Eurosia (or Orosia) is the patron saint of Jaca, a city in the province of Huesca of northeastern Spain, in the Pyrenees, the centre of her cult.

==In Spain==
The "Fiesta de Santa Orosia" is celebrated on 25 June. Tradition states that she was born in Bayonne (or perhaps Bohemia) and died in 880, martyred by the Moors at Jaca.

Her legend states that she was of noble birth and promised to a Moor in an arranged marriage. Eurosia escaped and hid in a cave. Unfortunately, the smoke from her fire led to her capture. She was dragged from the cave by her hair and martyred. Devotion to St. Eurosia spread into northern Italy during the Middle Ages.

==Eurosia as Bohemian princess==
According to an alternate tradition, she was born Dobroslava into the ducal family of Bohemia in 864. When orphaned, Dobroslava was adopted by the succeeding duke, Borivoj I. Borivoj's wife was Saint Ludmila, who converted her adoptive daughter to the Christian faith. Borivoj was deposed by pagans, but restored thanks to the efforts of Saint Methodius. In 880, Methodius was ordered by Pope John VIII to find a worthy spouse for the son of the king of Pamplona, Prince Fortún; this son was heir to the throne of Aragon and Navarre, and would be a critical player in the fight against the Moors in Spain.

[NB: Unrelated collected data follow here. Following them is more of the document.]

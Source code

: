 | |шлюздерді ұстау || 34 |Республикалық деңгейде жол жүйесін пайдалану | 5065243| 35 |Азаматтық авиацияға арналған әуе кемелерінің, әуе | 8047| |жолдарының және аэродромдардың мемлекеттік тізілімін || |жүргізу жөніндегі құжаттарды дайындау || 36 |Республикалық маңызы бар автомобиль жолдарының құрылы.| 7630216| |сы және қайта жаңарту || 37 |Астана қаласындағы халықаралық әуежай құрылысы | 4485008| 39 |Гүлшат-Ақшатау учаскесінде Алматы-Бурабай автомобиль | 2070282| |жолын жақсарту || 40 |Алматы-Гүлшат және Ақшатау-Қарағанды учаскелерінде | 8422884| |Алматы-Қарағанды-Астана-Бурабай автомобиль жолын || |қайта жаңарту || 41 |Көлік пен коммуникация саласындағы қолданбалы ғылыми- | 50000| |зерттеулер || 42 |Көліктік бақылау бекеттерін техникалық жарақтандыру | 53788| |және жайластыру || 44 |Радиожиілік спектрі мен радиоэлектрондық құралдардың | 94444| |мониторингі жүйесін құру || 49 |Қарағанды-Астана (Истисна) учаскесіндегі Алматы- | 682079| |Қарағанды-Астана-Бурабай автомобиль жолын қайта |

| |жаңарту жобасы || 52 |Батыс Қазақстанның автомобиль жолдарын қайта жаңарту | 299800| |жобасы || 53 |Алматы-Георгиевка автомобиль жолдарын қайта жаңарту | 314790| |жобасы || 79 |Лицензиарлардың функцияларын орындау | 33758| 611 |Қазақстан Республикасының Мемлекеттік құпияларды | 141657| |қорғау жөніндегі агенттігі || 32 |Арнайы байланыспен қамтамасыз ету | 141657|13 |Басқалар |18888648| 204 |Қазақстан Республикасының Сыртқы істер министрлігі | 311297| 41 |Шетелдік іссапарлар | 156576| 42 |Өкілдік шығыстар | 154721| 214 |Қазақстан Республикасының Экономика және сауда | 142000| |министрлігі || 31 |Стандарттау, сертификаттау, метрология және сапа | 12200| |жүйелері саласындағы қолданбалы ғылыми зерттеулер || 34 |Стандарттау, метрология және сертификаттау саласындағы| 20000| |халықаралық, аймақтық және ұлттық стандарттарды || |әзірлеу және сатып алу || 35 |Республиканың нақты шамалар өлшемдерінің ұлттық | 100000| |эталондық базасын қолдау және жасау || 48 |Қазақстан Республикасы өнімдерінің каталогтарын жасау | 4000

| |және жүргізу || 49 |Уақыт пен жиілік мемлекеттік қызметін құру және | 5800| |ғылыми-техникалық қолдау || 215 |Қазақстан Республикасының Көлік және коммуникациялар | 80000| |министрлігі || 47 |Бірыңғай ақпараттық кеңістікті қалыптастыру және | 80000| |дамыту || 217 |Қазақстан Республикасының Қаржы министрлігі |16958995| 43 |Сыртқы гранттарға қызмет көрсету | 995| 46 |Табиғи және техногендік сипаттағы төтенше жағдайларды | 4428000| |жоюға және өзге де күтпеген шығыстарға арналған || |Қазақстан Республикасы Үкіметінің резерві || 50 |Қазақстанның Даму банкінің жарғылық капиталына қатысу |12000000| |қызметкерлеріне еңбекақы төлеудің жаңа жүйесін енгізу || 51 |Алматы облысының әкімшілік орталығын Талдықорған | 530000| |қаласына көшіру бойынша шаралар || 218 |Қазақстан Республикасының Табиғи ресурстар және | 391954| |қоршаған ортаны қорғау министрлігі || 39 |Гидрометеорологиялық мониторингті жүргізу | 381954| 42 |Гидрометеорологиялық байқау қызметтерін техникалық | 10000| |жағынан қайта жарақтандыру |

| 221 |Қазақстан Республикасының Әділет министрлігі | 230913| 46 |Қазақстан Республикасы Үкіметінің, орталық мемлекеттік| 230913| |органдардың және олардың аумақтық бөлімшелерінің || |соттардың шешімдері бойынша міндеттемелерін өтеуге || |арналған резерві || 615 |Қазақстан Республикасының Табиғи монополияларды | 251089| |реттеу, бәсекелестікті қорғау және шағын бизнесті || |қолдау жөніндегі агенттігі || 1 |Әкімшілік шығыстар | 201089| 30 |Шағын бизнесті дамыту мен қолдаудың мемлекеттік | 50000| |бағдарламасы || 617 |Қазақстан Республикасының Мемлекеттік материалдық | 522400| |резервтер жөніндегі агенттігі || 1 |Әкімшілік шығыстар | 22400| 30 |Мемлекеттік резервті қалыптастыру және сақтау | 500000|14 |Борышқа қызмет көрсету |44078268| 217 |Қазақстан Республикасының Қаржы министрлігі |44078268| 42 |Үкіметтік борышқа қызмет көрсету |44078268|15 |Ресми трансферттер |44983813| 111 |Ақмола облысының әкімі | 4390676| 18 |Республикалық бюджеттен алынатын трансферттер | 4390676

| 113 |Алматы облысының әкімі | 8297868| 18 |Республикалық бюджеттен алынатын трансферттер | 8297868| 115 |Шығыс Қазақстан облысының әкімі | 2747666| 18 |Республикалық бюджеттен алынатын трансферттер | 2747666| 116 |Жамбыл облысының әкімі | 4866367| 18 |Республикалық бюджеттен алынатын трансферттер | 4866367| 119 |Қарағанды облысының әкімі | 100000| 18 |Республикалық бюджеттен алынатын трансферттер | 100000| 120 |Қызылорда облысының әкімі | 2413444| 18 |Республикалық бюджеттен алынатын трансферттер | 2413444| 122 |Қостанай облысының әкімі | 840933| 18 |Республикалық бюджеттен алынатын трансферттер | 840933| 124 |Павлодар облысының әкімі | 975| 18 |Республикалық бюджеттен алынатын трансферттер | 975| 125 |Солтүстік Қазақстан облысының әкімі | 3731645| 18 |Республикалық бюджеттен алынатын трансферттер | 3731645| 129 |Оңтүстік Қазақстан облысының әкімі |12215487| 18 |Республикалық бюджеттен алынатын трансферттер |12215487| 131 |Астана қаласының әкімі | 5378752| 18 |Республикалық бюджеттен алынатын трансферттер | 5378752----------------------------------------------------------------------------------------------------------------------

Eurosia, now sixteen years old, was considered a good candidate and was brought to Spain in 880. As she crossed the Pyrenees, she planned to meet her future spouse at Jaca. However, this area had become a war zone. A Moorish captain named Aben Lupo planned to wed Eurosia for himself and attacked the Bohemian party. However, thanks to the bravery of Eurosia's escort, the young bride-to-be managed to escape through the mountains. She was pursued and eventually caught. Eurosia invoked the heavens and a lightning bolt hit the ground near her captors. She was quickly executed, her limbs were amputated and she was beheaded. After she was beheaded, a storm came, terrorizing her tormentors.

==Veneration==
A shepherd of Yebra de Basa is said to have discovered her relics in the 11th century thanks to an apparition of the Virgin Mary that identified their resting place. Her head remained at the original simple shrine, while Sancho Ramírez, recognizing the importance of Eurosia's relics, brought her body to Jaca, which he had designated the capital of his kingdom of Aragon. Drawing pilgrims to his city, he shifted the traditional route of the Way of St. James, which had followed the Roman military route of the Puerto del Palo by the Monastery of San Pedro de Siresa to Berdún. He established a route through Somport and Jaca, to bring traffic through his city, reinforced by publicized miracles at the urban shrine that was now on the direct route of the Camino de Santiago.

There is a chapel dedicated to her in La Seo Cathedral, Zaragoza.

Her cult spread throughout Béarn and northern Italy thanks to the subsequent campaigns of the Spanish realm in those regions.

It is unclear when Eurosia became patroness of the demonically possessed. Until 1947, when the bishop of Jaca prohibited the practice, those who were afflicted with possession were brought together in a procession and followed an urn carrying her relics.